Notes towards a Critique of Money werpt nieuw licht op de Griekse schuldencrisis. Het brengt een analyse van hoe geld werkt in de kapitalistische, symbolische orde en hoe het de subjectiviteit in de vrije markt bepaalt. In zijn analyse put Georgios Papadopoulos uit de lacaniaanse psychoanalyse en het structuralisme van Baudrillard en creëert een universum waarin waarde en symbool gelieerd zijn en aanleiding geven tot de heersende kapitalistische structuur. Notes towards a Critique of Money zet vraagtekens bij het kapitaal, biedt emancipatorische alternatieven, en toont een nieuwe esthetica in politieke analyse.
Notes towards a Critique of Money — Georgios Papadopoulos
The analysis in Notes towards a Critique of Money highlights the functions of money both in the organization of the capitalist symbolic order and in the constitution of subjectivity in the market.
Combining Lacanian psychoanalysis and Baudrillardian structuralism, the book creates a universe where price and sign are entangled, giving rise to the dominant organizing form of capitalism. The fantasmatic management of desire enforces this structural principle on the subjective level and encourages the libidinal investment in the dominant representations of social reality as they are produced by the combined principles of signification and economic valuation. Here, money signifies the particular content that hegemonizes the universal ideological construction of capitalism providing a particular and accessible meaning to economic value, which colours the very universality of the system of prices and accounts for its efficiency.
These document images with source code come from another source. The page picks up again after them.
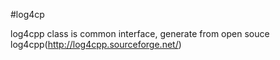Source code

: #log4cp

log4cpp class is common interface, generate from open souce log4cpp(http://log4cpp.sourceforge.net/)
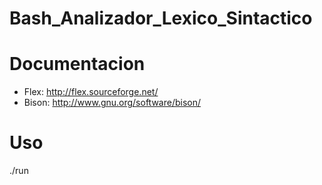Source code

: Bash_Analizador_Lexico_Sintactico
=================================


Documentacion
==============
* Flex:  http://flex.sourceforge.net/
* Bison: http://www.gnu.org/software/bison/

Uso
===========
./run 
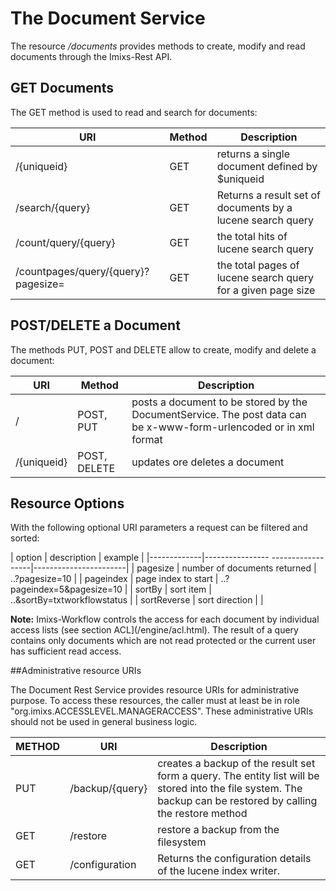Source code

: # The Document Service
The resource _/documents_ provides methods to create, modify and read documents through the Imixs-Rest API.
 
 
## GET Documents
The GET method is used to read and search for documents:


| URI                     | Method | Description                                                        | 
|-------------------------|--------|------------------------------------------------------------|
| /{uniqueid}             | GET    | returns a single document defined by $uniqueid                     |
| /search/{query}         | GET    | Returns a result set of documents by a lucene search query         |
| /count/query/{query}    | GET    | the total hits of lucene search query                              |
| /countpages/query/{query}?pagesize= | GET    | the total pages of lucene search query for a given page size |

 


## POST/DELETE a Document
The methods PUT, POST and DELETE allow to create, modify and delete a document:


| URI          | Method      | Description                               | 
|--------------|-------------|------------|
| /            | POST, PUT   | posts a document to be stored by the  DocumentService. The post data can be x-www-form-urlencoded or in xml format   |
| /{uniqueid}  | POST, DELETE | updates ore deletes a document  |



## Resource Options
With the following optional URI parameters a request can be filtered and sorted:

| option      | description                       | example               |
|-------------|---------------- ------------------|-----------------------|
| pagesize    | number of documents returned      | ..?pagesize=10           |
| pageindex   | page index to start               | ..?pageindex=5&pagesize=10   |
| sortBy	  | sort item 					      | ..&sortBy=txtworkflowstatus        |
| sortReverse | sort direction 				      | |
 
<strong>Note:</strong> Imixs-Workflow controls the access for each document by individual access lists (see section ACL](/engine/acl.html). The result of a query contains only documents which are not read protected or the current user has sufficient read access. 
        

##Administrative resource URIs

The Document Rest Service provides resource URIs for administrative purpose. To access these resources, the caller  must at least be in role "org.imixs.ACCESSLEVEL.MANAGERACCESS". These administrative URIs should not be used in  general business logic.  
 
| METHOD |URI                     | Description                                                                        | 
|--------|------------------------|------------------------------------------------------------------------------------|
| PUT 	 | /backup/{query}        | creates a backup of the result set form a query. The entity list will be stored into the file system. The backup can be restored by calling the restore method | 
| GET    | /restore               |restore a backup from the filesystem  |
| GET    |/configuration          | Returns the configuration details of the lucene index writer. | 




  
   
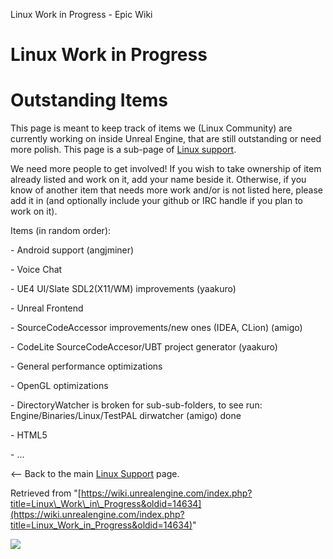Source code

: Linux Work in Progress - Epic Wiki                    

Linux Work in Progress
======================

Outstanding Items
=================

This page is meant to keep track of items we (Linux Community) are currently working on inside Unreal Engine, that are still outstanding or need more polish. This page is a sub-page of [Linux support](/Linux_Support "Linux Support").

We need more people to get involved! If you wish to take ownership of item already listed and work on it, add your name beside it. Otherwise, if you know of another item that needs more work and/or is not listed here, please add it in (and optionally include your github or IRC handle if you plan to work on it).

Items (in random order):

\- Android support (angjminer)

\- Voice Chat

\- UE4 UI/Slate SDL2(X11/WM) improvements (yaakuro)

\- Unreal Frontend

\- SourceCodeAccessor improvements/new ones (IDEA, CLion) (amigo)

\- CodeLite SourceCodeAccesor/UBT project generator (yaakuro)

\- General performance optimizations

\- OpenGL optimizations

\- DirectoryWatcher is broken for sub-sub-folders, to see run: Engine/Binaries/Linux/TestPAL dirwatcher (amigo) done

\- HTML5

\- ...

  

<-- Back to the main [Linux Support](/Linux_Support "Linux Support") page.

Retrieved from "[https://wiki.unrealengine.com/index.php?title=Linux\_Work\_in\_Progress&oldid=14634](https://wiki.unrealengine.com/index.php?title=Linux_Work_in_Progress&oldid=14634)"

  ![](https://tracking.unrealengine.com/track.png)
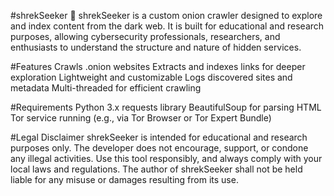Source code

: #shrekSeeker 🧅
shrekSeeker is a custom onion crawler designed to explore and index content from the dark web. It is built for educational and research purposes, allowing cybersecurity professionals, researchers, and enthusiasts to understand the structure and nature of hidden services.

#Features
Crawls .onion websites
Extracts and indexes links for deeper exploration
Lightweight and customizable
Logs discovered sites and metadata
Multi-threaded for efficient crawling

#Requirements
Python 3.x
requests library
BeautifulSoup for parsing HTML
Tor service running (e.g., via Tor Browser or Tor Expert Bundle)


#Legal Disclaimer
shrekSeeker is intended for educational and research purposes only. The developer does not encourage, support, or condone any illegal activities. Use this tool responsibly, and always comply with your local laws and regulations. The author of shrekSeeker shall not be held liable for any misuse or damages resulting from its use.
Being conscious of the limitations of the theoretical analysis, the book employs along with rational arguments a series of artworks that are used both to illustrate the argument and to challenge the unconscious links between the market and the subject, as it is mediated by money and ideology. Notes towards a Critique of Money does not only aspire to raise a theoretical challenge against capital and to open up possibilities of emancipation, but to point towards a new aesthetic of political analysis.